I bawled today at our library. Correction: I bawled in a stahl in the bathroom in the library because I didn't want everyone to see me getting all worked up over something like this. I don't remember how to exegete passages of scripture anymore. "What would you need to do for that anyway?" you might be asking. It's the first class you take at Seminary, to learn the original language the passage was written in (Hebrew, Greek, and sometimes Aramaic), other uses of the word, the circumstances for the writing (what's going on contextually for these people that the author is addressing it to them now, in this way...), etc. I have a paper due in two weeks from yesterday, on: Paul’s world was a community- and group-oriented collection of cultures, much more so than in our individualized modern Western world. Whether for formal counseling settings or just for healthy Christian relationships, what can we learn from Paul about how mature Christians interact with each other, both encouraging and holding one another accountable?

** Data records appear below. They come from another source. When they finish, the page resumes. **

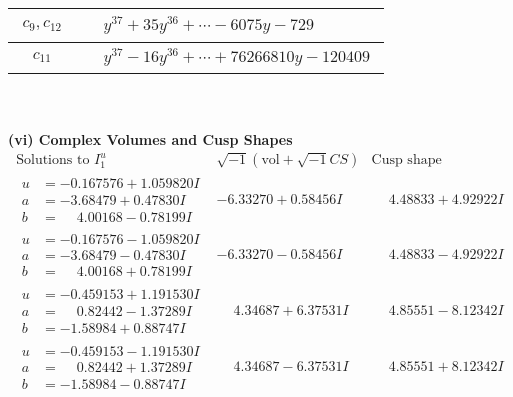 \documentclass[1p]{elsarticle_modified}
\theoremstyle{definition}
\newcommand{\I}{\sqrt{-1}}
\begin{document}
\begin{tabular}{m{50pt}|m{274pt}}
\hline $$\begin{aligned}c_{9},c_{12}\end{aligned}$$&$\begin{aligned}
&y^{37}+35 y^{36}+\cdots-6075 y-729
\end{aligned}$\\
\hline $$\begin{aligned}c_{11}\end{aligned}$$&$\begin{aligned}
&y^{37}-16 y^{36}+\cdots+76266810 y-120409
\end{aligned}$\\
\hline
\end{tabular}\\~\\
\newpage\flushleft \textbf{(vi) Complex Volumes and Cusp Shapes}
$$\begin{array}{c|c|c}  
\text{Solutions to }I^u_{1}& \I (\text{vol} + \sqrt{-1}CS) & \text{Cusp shape}\\
 \hline 
\begin{aligned}
u &= -0.167576 + 1.059820 I \\
a &= -3.68479 + 0.47830 I \\
b &= \phantom{-}4.00168 - 0.78199 I\end{aligned}
 & -6.33270 + 0.58456 I & \phantom{-}4.48833 + 4.92922 I \\ \hline\begin{aligned}
u &= -0.167576 - 1.059820 I \\
a &= -3.68479 - 0.47830 I \\
b &= \phantom{-}4.00168 + 0.78199 I\end{aligned}
 & -6.33270 - 0.58456 I & \phantom{-}4.48833 - 4.92922 I \\ \hline\begin{aligned}
u &= -0.459153 + 1.191530 I \\
a &= \phantom{-}0.82442 - 1.37289 I \\
b &= -1.58984 + 0.88747 I\end{aligned}
 & \phantom{-}4.34687 + 6.37531 I & \phantom{-}4.85551 - 8.12342 I \\ \hline\begin{aligned}
u &= -0.459153 - 1.191530 I \\
a &= \phantom{-}0.82442 + 1.37289 I \\
b &= -1.58984 - 0.88747 I\end{aligned}
 & \phantom{-}4.34687 - 6.37531 I & \phantom{-}4.85551 + 8.12342 I \\ \hline\begin{aligned}

\end{aligned}
\end{array}$$
\end{document}
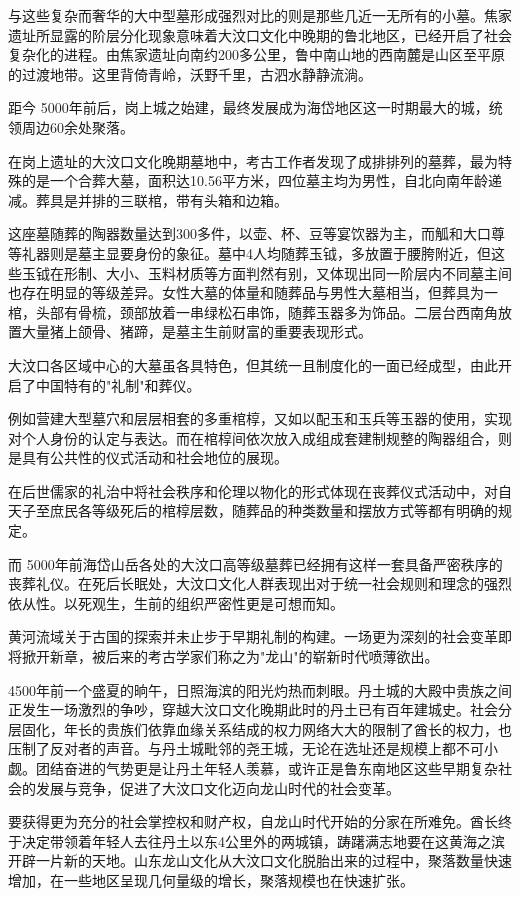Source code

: 与这些复杂而奢华的大中型墓形成强烈对比的则是那些几近一无所有的小墓。焦家遗址所显露的阶层分化现象意味着大汶口文化中晚期的鲁北地区，已经开启了社会复杂化的进程。由焦家遗址向南约200多公里，鲁中南山地的西南麓是山区至平原的过渡地带。这里背倚青岭，沃野千里，古泗水静静流淌。

距今 5000年前后，岗上城之始建，最终发展成为海岱地区这一时期最大的城，统领周边60余处聚落。

在岗上遗址的大汶口文化晚期墓地中，考古工作者发现了成排排列的墓葬，最为特殊的是一个合葬大墓，面积达10.56平方米，四位墓主均为男性，自北向南年龄递减。葬具是并排的三联棺，带有头箱和边箱。

这座墓随葬的陶器数量达到300多件，以壶、杯、豆等宴饮器为主，而觚和大口尊等礼器则是墓主显要身份的象征。墓中4人均随葬玉钺，多放置于腰胯附近，但这些玉钺在形制、大小、玉料材质等方面判然有别，又体现出同一阶层内不同墓主间也存在明显的等级差异。女性大墓的体量和随葬品与男性大墓相当，但葬具为一棺，头部有骨梳，颈部放着一串绿松石串饰，随葬玉器多为饰品。二层台西南角放置大量猪上颌骨、猪蹄，是墓主生前财富的重要表现形式。

大汶口各区域中心的大墓虽各具特色，但其统一且制度化的一面已经成型，由此开启了中国特有的"礼制"和葬仪。

例如营建大型墓穴和层层相套的多重棺椁，又如以配玉和玉兵等玉器的使用，实现对个人身份的认定与表达。而在棺椁间依次放入成组成套建制规整的陶器组合，则是具有公共性的仪式活动和社会地位的展现。

在后世儒家的礼治中将社会秩序和伦理以物化的形式体现在丧葬仪式活动中，对自天子至庶民各等级死后的棺椁层数，随葬品的种类数量和摆放方式等都有明确的规定。

而 5000年前海岱山岳各处的大汶口高等级墓葬已经拥有这样一套具备严密秩序的丧葬礼仪。在死后长眠处，大汶口文化人群表现出对于统一社会规则和理念的强烈依从性。以死观生，生前的组织严密性更是可想而知。

黄河流域关于古国的探索并未止步于早期礼制的构建。一场更为深刻的社会变革即将掀开新章，被后来的考古学家们称之为"龙山"的崭新时代喷薄欲出。

4500年前一个盛夏的晌午，日照海滨的阳光灼热而刺眼。丹土城的大殿中贵族之间正发生一场激烈的争吵，穿越大汶口文化晚期此时的丹土已有百年建城史。社会分层固化，年长的贵族们依靠血缘关系结成的权力网络大大的限制了酋长的权力，也压制了反对者的声音。与丹土城毗邻的尧王城，无论在选址还是规模上都不可小觑。团结奋进的气势更是让丹土年轻人羡慕，或许正是鲁东南地区这些早期复杂社会的发展与竞争，促进了大汶口文化迈向龙山时代的社会变革。

要获得更为充分的社会掌控权和财产权，自龙山时代开始的分家在所难免。酋长终于决定带领着年轻人去往丹土以东4公里外的两城镇，踌躇满志地要在这黄海之滨开辟一片新的天地。山东龙山文化从大汶口文化脱胎出来的过程中，聚落数量快速增加，在一些地区呈现几何量级的增长，聚落规模也在快速扩张。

So, although it won't be as intense as some of the other students who aren't doing it over the psychology of Paul (because I'm a counseling student), I still need to know the other uses of the words, the historical/cultural context of the word here, etc. So I looked at 2 Corinthians 5:11-15, where Paul is telling the Corinthians that Christ's love compels us. I started looking things up in the lexicons, dictionaries, etc. and that's when I had my meltdown. I can remember many people from my past now (watched home videos over break and made the comment to my mom about a birthday party- "wasn't that Lindley? Didn't she move away soon after that?" Awesome feeling!). I can remember circumstances and some of my feelings then. My handwriting and math came back to me, and God Bless my parents for dealing with me for months going.... "Uh, um, yeah, no idea..." or my handwriting literally looking like a little kid. If it had been in crayon, it would have been even better. My spelling came back and typing skills, with the help of spell check :) My affect came back, very slowly, and after I got off the anti-depressant I was very much back to my 'Old Self"- waterfalls at almost everything. But the one thing to not come back- how to do this essential task for this &#$@ paper. I hate swearing about Scripture, but I think God understands. Yes, I could have started when the professor said I should have, but then I probably would have failed comps... so...

I'm a ball of emotions today. Got to see great and encouraging friends today and their precious 7 month old. Love Kaylee Mae. Then I went to the Library and started in on this mess. I think I have enough resources to at least read tonight and maybe start a different paper (I'm actually CHOOSING my ethics paper over this IBS. That's how much I'm looking forward to it!). So if anyone wants to volunteer their time and re-teach me how to do that background study on 2 Corinthians 5:11-15, Galatians 5:13-15, or 1 Corinthians 12:12-31... I'm all ears for the next two weeks. This too shall pass. Hate having to use that in the context of Seminary, but I'm right now it's not helping me grow at all, I'm just becoming cynical. Never thought this day would come but it has, and I hate it. 53 days. I just need to pass.